-- TASK INPUT follows --
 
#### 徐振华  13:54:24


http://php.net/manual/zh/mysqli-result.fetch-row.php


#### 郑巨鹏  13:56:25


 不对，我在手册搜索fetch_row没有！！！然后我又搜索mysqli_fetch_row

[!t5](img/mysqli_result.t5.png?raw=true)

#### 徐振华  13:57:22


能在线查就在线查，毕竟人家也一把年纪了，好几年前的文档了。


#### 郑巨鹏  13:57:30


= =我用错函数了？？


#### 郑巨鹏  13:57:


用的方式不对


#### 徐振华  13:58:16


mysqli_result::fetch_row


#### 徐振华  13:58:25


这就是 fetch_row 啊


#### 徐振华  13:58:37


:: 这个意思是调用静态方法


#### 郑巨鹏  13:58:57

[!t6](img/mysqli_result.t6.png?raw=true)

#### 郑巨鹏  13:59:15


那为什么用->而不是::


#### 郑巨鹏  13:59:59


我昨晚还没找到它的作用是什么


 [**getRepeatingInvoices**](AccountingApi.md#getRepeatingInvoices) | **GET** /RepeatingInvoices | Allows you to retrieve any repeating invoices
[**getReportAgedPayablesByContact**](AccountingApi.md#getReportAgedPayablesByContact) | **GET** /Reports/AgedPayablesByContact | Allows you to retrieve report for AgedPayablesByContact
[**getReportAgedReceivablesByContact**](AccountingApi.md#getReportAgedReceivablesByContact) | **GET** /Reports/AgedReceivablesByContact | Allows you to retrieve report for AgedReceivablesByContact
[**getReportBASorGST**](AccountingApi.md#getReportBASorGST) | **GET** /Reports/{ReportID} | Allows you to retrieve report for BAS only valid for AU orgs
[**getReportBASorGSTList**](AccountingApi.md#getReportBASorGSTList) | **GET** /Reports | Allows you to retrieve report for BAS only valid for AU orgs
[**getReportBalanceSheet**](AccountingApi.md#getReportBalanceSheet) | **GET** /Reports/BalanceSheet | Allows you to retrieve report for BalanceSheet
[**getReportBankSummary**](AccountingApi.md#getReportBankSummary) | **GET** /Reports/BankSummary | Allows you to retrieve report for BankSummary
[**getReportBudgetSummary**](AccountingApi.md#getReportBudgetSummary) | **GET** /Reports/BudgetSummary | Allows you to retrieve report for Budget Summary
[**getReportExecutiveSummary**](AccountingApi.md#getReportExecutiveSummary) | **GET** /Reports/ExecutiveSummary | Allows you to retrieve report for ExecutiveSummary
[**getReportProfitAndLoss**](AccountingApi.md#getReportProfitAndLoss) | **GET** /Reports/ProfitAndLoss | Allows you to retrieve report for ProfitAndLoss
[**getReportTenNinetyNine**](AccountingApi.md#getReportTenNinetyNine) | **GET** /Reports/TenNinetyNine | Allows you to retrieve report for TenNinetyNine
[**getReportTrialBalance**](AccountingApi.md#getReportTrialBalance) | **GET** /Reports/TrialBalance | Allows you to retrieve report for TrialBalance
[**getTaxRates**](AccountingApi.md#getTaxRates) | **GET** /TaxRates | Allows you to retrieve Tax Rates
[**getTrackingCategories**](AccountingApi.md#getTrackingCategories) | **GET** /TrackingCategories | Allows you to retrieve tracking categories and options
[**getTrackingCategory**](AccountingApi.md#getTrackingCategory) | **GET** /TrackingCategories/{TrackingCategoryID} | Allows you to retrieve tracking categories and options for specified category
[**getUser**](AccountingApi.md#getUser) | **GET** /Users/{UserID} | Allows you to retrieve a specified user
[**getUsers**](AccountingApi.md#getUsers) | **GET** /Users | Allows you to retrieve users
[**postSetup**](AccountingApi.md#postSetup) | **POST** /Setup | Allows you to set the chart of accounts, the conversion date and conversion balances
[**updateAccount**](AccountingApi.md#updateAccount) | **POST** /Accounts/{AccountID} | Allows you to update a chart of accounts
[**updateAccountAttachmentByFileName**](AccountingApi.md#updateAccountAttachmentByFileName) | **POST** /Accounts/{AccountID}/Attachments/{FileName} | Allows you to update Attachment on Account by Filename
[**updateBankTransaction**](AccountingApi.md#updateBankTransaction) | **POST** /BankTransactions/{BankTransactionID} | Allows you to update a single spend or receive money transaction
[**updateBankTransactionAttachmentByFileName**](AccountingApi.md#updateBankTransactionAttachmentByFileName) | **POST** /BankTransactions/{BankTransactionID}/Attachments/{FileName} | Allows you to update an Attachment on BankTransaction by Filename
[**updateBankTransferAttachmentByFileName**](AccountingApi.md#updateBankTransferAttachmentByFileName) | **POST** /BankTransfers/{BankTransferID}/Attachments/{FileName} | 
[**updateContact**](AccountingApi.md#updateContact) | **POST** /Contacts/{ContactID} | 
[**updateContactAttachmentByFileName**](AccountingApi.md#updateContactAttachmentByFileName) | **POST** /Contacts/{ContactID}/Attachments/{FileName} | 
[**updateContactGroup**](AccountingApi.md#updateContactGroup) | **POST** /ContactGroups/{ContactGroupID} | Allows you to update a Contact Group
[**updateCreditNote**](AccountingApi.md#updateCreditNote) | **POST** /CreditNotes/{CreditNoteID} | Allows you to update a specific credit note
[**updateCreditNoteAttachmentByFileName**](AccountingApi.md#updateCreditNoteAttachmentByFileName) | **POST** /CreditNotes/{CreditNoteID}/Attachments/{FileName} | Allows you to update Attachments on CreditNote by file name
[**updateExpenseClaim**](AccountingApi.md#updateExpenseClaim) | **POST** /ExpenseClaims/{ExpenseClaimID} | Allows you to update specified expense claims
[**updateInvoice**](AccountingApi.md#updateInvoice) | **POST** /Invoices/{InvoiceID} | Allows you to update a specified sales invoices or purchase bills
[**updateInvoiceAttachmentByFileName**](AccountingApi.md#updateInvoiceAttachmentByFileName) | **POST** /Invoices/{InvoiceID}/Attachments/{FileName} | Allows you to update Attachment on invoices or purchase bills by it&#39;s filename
-- TASK INPUT concluded --
Locate and copy each line in the data above that includes the word "Reports".

[**getReportAgedPayablesByContact**](AccountingApi.md#getReportAgedPayablesByContact) | **GET** /Reports/AgedPayablesByContact | Allows you to retrieve report for AgedPayablesByContact
[**getReportAgedReceivablesByContact**](AccountingApi.md#getReportAgedReceivablesByContact) | **GET** /Reports/AgedReceivablesByContact | Allows you to retrieve report for AgedReceivablesByContact
[**getReportBASorGST**](AccountingApi.md#getReportBASorGST) | **GET** /Reports/{ReportID} | Allows you to retrieve report for BAS only valid for AU orgs
[**getReportBASorGSTList**](AccountingApi.md#getReportBASorGSTList) | **GET** /Reports | Allows you to retrieve report for BAS only valid for AU orgs
[**getReportBalanceSheet**](AccountingApi.md#getReportBalanceSheet) | **GET** /Reports/BalanceSheet | Allows you to retrieve report for BalanceSheet
[**getReportBankSummary**](AccountingApi.md#getReportBankSummary) | **GET** /Reports/BankSummary | Allows you to retrieve report for BankSummary
[**getReportBudgetSummary**](AccountingApi.md#getReportBudgetSummary) | **GET** /Reports/BudgetSummary | Allows you to retrieve report for Budget Summary
[**getReportExecutiveSummary**](AccountingApi.md#getReportExecutiveSummary) | **GET** /Reports/ExecutiveSummary | Allows you to retrieve report for ExecutiveSummary
[**getReportProfitAndLoss**](AccountingApi.md#getReportProfitAndLoss) | **GET** /Reports/ProfitAndLoss | Allows you to retrieve report for ProfitAndLoss
[**getReportTenNinetyNine**](AccountingApi.md#getReportTenNinetyNine) | **GET** /Reports/TenNinetyNine | Allows you to retrieve report for TenNinetyNine
[**getReportTrialBalance**](AccountingApi.md#getReportTrialBalance) | **GET** /Reports/TrialBalance | Allows you to retrieve report for TrialBalance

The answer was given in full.